There are different consumer finance viewpoints about carrying a monthly balance on credit cards.
Does it help or hurt your credit worthiness?
The subject is a follow-up to a recent reader call-in program that the Beacon Journal sponsored with local financial experts who took phone calls and offered advice.
Previous columns and stories on the subject are online at www.ohio.com/betty or you can find that specific column at http://tinyurl.com/financialmyths .
Brian Gibson, branch manager of a Fifth Third Bank location in Twinsburg, asked specifically about this Myth/Fact that I covered.
It said:
• MYTH: Carrying a balance each month on your credit cards means you have good credit.
• FACT: Having no balance and showing a history of paying your balance builds good credit.
Jay Seaton, area president of Apprisen, the former Consumer Credit Counseling Service of Northeastern Ohio, said this is one of the biggest misconceptions in the industry. People mistakenly think, “I don’t pay my credit-card bills off because then they won’t know what kind of credit I have. The real fact is that it’s exactly the opposite. What you really want to do is pay everything off,” Seaton said.
On the other hand, Gibson said he was always taught that paying off the balance works against the whole point of using credit and doesn’t help you build your credit score.
Gibson said keeping large balances on your credit and not paying them off would work against your FICO credit score but wondered how paying them off each month was any different from using a debit card.
I did some online searching and found some confusing answers.
That led to interviewing Anthony Sprauve, director of public relations for myFico.com, the consumer arm of the company that invented the FICO score, to ask the question. FICO is the most widely used credit score.
The bottom line from Sprauve? “There is no benefit to carrying a small balance if your goal is to improve your credit score. Carrying a balance doesn’t help or hurt you unless the balance is high,” said Sprauve. “Paying off your balance every month is a good thing.”
There could be confusion about when creditors report activity to bureaus.
Say you have a $3,000 balance on a monthly credit-card statement and you intend to pay it on the due date.
The credit bureau might report that $3,000 balance for the month or your balance might be reported as $1,500 on a particular day.
What’s important is that you don’t have any past-due balances, showing in the last 30, 60 or 90 days, Sprauve said.

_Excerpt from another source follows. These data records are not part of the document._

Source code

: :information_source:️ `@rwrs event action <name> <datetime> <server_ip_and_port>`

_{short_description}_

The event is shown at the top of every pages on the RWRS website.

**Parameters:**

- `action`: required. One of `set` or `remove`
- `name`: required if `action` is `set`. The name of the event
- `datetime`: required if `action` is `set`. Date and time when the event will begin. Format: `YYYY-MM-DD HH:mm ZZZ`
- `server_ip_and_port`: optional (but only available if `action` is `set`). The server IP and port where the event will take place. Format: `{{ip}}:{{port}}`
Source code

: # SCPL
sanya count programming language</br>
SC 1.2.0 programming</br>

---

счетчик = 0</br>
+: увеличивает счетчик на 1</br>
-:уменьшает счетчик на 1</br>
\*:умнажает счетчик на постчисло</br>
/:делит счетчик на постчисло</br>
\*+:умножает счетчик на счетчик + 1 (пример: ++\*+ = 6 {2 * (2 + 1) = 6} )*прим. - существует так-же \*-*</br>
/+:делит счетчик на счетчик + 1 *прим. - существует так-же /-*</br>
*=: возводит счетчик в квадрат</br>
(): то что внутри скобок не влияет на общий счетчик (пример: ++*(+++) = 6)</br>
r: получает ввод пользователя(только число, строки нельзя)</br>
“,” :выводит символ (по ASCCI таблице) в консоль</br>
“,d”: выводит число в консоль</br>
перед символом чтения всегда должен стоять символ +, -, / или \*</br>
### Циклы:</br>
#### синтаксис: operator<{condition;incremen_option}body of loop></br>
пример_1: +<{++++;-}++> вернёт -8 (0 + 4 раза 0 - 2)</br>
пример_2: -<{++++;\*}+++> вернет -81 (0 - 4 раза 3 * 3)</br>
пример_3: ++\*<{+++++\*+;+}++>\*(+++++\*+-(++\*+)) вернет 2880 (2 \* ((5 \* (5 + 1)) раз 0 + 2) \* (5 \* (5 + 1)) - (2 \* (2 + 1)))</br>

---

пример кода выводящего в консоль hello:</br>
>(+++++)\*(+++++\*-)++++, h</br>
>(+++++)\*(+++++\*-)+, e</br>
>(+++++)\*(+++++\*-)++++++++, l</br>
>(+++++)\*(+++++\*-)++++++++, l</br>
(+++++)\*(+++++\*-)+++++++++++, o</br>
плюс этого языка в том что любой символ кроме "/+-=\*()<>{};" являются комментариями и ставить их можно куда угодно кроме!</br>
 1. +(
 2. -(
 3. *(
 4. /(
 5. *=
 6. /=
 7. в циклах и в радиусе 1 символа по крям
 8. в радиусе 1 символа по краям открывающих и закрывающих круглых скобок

What’s also important is the ratio of your debt to your available credit, both for individual cards and overall assets, Sprauve said.
Again, consider the example of a person who charges $3,000 a month and intends to pay it at the due date.
If the overall credit limit for that card is $5,000, that person is using a high ratio of the available credit and that will hurt the credit score, even if the balance is paid off, Sprauve said.
In that scenario, Sprauve said to consider making two payments a month. Pay what’s due halfway through the month so that when the creditor reports your balance, it is not a high amount.
“You get credit for carrying a low balance and using a card. That’s a good thing and you’re not incurring any interest charges,” said Sprauve.
But suppose the person with a $3,000 balance due also has a $20,000 card limit. That person is using a small percentage of the available credit, so making two payments that month would not have an effect, said Sprauve.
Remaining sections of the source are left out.